What is expected
From the data below, repeat exactly the lines from the line with "### Run multiple containers" to the line with "CMD is the command", both included.

Data excerpts
======

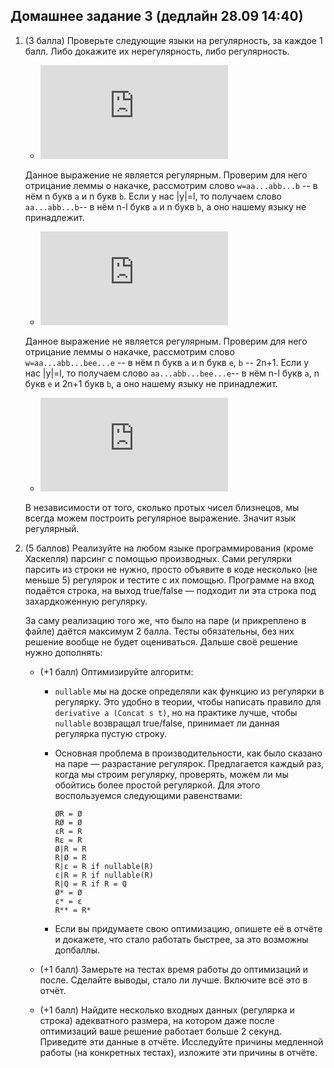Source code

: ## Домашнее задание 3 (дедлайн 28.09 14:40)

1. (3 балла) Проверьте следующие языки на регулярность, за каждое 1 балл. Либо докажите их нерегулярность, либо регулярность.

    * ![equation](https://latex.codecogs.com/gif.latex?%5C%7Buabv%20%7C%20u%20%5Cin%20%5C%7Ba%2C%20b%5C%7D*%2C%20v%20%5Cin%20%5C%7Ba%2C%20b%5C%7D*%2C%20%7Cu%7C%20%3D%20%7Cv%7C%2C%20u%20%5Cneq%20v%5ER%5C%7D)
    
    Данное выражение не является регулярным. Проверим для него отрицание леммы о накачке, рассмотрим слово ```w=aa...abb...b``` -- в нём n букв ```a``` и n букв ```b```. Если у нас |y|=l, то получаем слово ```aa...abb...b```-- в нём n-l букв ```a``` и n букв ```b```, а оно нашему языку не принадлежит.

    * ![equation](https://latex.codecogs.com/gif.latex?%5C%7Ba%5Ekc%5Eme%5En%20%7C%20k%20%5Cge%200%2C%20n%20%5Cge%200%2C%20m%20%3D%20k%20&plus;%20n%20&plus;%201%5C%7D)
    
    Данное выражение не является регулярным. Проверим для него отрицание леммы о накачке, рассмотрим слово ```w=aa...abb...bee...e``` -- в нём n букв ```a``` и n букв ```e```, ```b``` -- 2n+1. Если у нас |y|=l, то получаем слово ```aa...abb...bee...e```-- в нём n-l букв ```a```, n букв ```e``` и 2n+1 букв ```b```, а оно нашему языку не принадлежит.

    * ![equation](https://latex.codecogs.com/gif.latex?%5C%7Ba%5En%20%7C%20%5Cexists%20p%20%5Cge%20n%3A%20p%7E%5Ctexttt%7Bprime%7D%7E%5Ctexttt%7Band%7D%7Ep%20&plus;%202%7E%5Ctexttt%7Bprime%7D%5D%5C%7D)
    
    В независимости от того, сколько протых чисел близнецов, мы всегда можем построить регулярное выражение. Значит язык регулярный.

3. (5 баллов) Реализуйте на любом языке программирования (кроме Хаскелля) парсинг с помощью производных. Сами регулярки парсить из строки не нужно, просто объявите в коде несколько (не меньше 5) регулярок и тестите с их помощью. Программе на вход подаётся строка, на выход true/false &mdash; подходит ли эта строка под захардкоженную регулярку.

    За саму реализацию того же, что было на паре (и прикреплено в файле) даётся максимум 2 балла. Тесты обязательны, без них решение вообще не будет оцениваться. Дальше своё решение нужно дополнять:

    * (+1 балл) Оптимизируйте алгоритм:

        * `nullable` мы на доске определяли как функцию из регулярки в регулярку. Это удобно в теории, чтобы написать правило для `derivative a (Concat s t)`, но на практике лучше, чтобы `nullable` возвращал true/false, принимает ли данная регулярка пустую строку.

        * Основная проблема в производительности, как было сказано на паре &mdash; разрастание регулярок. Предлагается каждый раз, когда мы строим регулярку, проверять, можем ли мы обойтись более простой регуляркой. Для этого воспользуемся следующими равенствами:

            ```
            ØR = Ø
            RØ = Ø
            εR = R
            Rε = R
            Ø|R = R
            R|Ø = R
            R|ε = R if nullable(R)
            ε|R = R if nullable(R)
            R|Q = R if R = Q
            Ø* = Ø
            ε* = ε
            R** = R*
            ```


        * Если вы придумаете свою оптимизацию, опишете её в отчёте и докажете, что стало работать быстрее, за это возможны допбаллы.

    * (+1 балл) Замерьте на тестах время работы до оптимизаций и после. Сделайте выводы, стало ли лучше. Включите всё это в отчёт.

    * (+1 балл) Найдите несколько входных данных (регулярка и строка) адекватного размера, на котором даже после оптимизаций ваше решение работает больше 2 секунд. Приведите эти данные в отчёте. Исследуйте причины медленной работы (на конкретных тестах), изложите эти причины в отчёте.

======

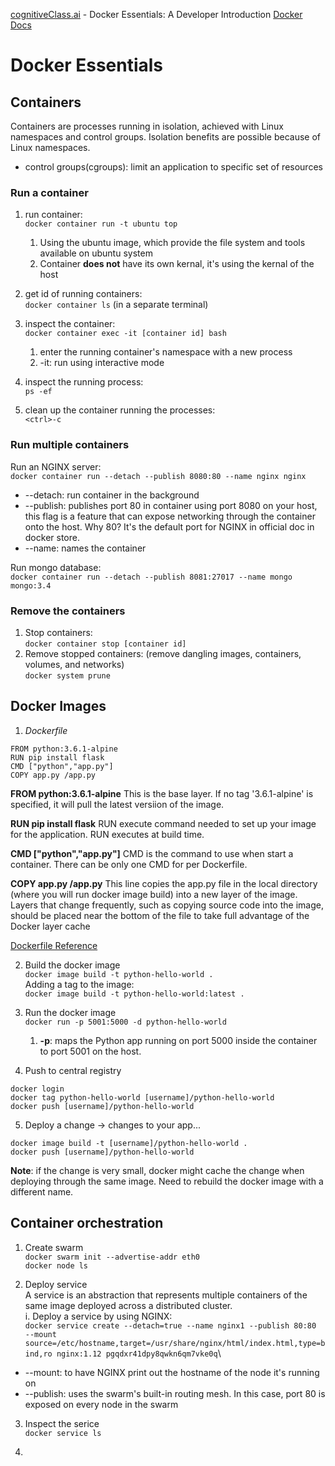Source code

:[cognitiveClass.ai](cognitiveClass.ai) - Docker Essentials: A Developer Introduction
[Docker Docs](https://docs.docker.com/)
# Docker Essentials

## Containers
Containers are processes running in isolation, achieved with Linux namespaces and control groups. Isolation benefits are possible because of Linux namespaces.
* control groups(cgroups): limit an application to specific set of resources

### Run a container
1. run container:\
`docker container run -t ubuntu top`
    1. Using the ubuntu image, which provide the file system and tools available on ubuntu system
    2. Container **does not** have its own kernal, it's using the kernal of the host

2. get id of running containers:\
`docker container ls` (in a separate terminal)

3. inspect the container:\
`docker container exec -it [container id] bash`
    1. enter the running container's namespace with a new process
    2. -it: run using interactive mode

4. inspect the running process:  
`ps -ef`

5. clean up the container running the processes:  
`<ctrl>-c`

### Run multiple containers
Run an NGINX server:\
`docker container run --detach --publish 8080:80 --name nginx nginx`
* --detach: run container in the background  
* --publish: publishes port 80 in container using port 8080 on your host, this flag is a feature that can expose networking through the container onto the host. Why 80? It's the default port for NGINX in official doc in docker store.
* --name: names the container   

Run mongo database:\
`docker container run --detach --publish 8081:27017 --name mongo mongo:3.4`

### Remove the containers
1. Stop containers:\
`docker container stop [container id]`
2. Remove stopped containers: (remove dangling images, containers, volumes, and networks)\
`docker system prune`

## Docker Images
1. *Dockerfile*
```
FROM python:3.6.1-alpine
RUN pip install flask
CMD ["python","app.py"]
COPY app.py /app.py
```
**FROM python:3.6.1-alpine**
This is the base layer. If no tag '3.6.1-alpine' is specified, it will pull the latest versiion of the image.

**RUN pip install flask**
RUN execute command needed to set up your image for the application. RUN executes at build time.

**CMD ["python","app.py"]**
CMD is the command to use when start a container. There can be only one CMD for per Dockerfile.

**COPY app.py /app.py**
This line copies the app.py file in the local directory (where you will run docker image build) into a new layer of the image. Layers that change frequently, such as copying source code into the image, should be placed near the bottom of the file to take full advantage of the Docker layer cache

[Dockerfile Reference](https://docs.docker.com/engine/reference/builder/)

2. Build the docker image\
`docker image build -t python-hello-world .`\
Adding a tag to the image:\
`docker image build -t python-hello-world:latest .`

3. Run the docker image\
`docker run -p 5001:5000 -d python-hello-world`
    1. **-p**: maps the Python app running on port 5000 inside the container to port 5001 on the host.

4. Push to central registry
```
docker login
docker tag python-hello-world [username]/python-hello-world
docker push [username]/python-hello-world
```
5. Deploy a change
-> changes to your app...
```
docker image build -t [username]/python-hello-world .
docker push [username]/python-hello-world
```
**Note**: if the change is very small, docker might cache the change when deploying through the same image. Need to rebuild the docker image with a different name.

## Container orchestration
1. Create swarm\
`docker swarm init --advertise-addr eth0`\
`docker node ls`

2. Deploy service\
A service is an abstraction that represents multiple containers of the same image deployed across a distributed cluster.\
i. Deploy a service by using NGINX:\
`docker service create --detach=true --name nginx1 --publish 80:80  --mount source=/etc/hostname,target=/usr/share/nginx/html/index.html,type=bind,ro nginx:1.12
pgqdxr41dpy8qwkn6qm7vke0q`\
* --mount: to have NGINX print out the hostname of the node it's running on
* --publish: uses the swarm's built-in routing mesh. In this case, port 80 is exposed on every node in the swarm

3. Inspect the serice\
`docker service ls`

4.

======

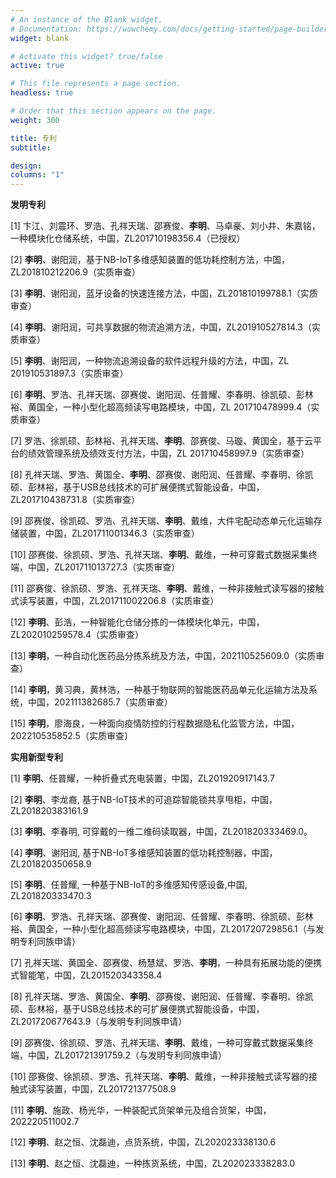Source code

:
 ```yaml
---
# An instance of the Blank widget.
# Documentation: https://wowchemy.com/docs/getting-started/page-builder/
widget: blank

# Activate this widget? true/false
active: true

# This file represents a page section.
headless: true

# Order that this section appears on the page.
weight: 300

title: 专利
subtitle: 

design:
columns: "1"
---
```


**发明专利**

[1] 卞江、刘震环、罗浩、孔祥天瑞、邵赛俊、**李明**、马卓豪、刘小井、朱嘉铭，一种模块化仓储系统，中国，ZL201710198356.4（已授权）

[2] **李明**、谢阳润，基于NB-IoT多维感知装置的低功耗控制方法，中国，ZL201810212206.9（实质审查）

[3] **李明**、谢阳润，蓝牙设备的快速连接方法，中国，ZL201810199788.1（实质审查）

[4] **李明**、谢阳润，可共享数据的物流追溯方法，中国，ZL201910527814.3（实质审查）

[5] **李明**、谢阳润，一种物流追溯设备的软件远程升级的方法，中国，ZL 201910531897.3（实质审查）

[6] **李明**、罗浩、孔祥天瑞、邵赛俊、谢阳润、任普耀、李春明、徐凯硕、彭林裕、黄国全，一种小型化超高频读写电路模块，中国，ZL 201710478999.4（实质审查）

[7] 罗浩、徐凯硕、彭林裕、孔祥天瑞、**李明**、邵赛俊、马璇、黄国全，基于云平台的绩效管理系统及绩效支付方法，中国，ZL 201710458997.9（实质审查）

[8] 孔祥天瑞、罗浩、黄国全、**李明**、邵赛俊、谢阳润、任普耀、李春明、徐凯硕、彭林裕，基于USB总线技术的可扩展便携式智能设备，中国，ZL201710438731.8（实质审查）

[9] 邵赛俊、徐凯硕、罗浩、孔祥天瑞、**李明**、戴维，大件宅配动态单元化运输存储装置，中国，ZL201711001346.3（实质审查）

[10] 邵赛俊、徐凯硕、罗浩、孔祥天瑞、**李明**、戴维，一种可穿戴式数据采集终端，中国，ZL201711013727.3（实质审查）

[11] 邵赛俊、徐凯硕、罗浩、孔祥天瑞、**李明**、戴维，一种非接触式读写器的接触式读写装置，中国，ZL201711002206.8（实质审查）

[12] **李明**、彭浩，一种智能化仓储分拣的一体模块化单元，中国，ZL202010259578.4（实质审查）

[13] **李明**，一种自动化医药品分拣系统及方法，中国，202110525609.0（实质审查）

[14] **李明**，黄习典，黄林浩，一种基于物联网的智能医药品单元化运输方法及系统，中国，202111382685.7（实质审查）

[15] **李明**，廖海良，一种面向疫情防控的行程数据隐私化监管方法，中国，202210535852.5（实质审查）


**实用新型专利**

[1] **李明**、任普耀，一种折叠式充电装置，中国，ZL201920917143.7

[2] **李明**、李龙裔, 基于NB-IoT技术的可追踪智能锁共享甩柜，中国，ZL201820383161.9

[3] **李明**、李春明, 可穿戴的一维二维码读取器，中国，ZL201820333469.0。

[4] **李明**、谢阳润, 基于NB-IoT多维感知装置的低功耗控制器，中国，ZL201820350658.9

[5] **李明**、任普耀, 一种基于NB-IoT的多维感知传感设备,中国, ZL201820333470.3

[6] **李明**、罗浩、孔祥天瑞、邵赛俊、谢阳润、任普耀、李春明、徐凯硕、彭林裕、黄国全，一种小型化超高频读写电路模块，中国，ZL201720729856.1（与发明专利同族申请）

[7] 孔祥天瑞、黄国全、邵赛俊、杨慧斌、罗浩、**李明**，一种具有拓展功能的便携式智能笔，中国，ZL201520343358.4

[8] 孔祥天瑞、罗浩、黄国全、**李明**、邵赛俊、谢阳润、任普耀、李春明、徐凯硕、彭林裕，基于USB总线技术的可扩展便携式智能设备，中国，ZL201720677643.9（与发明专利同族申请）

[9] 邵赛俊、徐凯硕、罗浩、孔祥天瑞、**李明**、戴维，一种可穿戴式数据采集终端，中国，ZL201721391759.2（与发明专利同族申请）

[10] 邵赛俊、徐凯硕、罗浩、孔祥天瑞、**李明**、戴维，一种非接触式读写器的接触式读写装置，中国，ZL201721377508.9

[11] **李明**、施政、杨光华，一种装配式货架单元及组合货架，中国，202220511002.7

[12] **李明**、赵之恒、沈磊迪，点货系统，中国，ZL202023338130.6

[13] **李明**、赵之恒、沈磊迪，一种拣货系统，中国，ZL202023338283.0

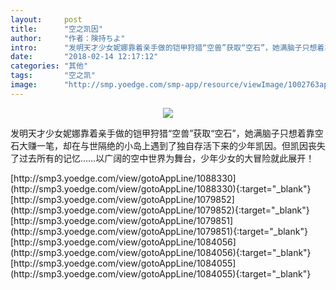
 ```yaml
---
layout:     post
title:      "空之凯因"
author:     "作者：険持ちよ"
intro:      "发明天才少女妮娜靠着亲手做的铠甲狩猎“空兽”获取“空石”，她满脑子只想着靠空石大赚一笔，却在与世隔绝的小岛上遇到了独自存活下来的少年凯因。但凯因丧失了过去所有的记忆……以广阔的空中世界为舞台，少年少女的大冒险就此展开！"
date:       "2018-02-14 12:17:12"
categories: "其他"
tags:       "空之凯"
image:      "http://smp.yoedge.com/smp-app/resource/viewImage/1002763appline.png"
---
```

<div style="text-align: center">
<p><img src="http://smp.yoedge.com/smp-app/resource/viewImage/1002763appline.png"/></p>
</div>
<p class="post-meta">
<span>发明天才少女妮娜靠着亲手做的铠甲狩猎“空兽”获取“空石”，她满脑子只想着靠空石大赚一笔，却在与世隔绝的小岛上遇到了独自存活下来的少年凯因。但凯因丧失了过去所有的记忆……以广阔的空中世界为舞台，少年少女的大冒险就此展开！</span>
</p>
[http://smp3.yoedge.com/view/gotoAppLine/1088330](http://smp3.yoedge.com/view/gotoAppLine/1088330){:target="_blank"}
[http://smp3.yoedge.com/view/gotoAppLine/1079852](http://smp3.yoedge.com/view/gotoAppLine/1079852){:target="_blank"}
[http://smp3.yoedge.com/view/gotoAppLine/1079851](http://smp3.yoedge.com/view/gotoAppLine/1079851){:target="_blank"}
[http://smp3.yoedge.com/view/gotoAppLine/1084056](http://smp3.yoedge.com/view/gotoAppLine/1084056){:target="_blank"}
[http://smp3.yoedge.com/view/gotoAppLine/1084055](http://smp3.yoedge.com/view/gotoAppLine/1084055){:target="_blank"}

======

Solution to this exercise
### Run multiple containers
Run an NGINX server:\
`docker container run --detach --publish 8080:80 --name nginx nginx`
* --detach: run container in the background  
* --publish: publishes port 80 in container using port 8080 on your host, this flag is a feature that can expose networking through the container onto the host. Why 80? It's the default port for NGINX in official doc in docker store.
* --name: names the container   

Run mongo database:\
`docker container run --detach --publish 8081:27017 --name mongo mongo:3.4`

### Remove the containers
1. Stop containers:\
`docker container stop [container id]`
2. Remove stopped containers: (remove dangling images, containers, volumes, and networks)\
`docker system prune`

## Docker Images
1. *Dockerfile*
```
FROM python:3.6.1-alpine
RUN pip install flask
CMD ["python","app.py"]
COPY app.py /app.py
```
**FROM python:3.6.1-alpine**
This is the base layer. If no tag '3.6.1-alpine' is specified, it will pull the latest versiion of the image.

**RUN pip install flask**
RUN execute command needed to set up your image for the application. RUN executes at build time.

**CMD ["python","app.py"]**
CMD is the command to use when start a container. There can be only one CMD for per Dockerfile.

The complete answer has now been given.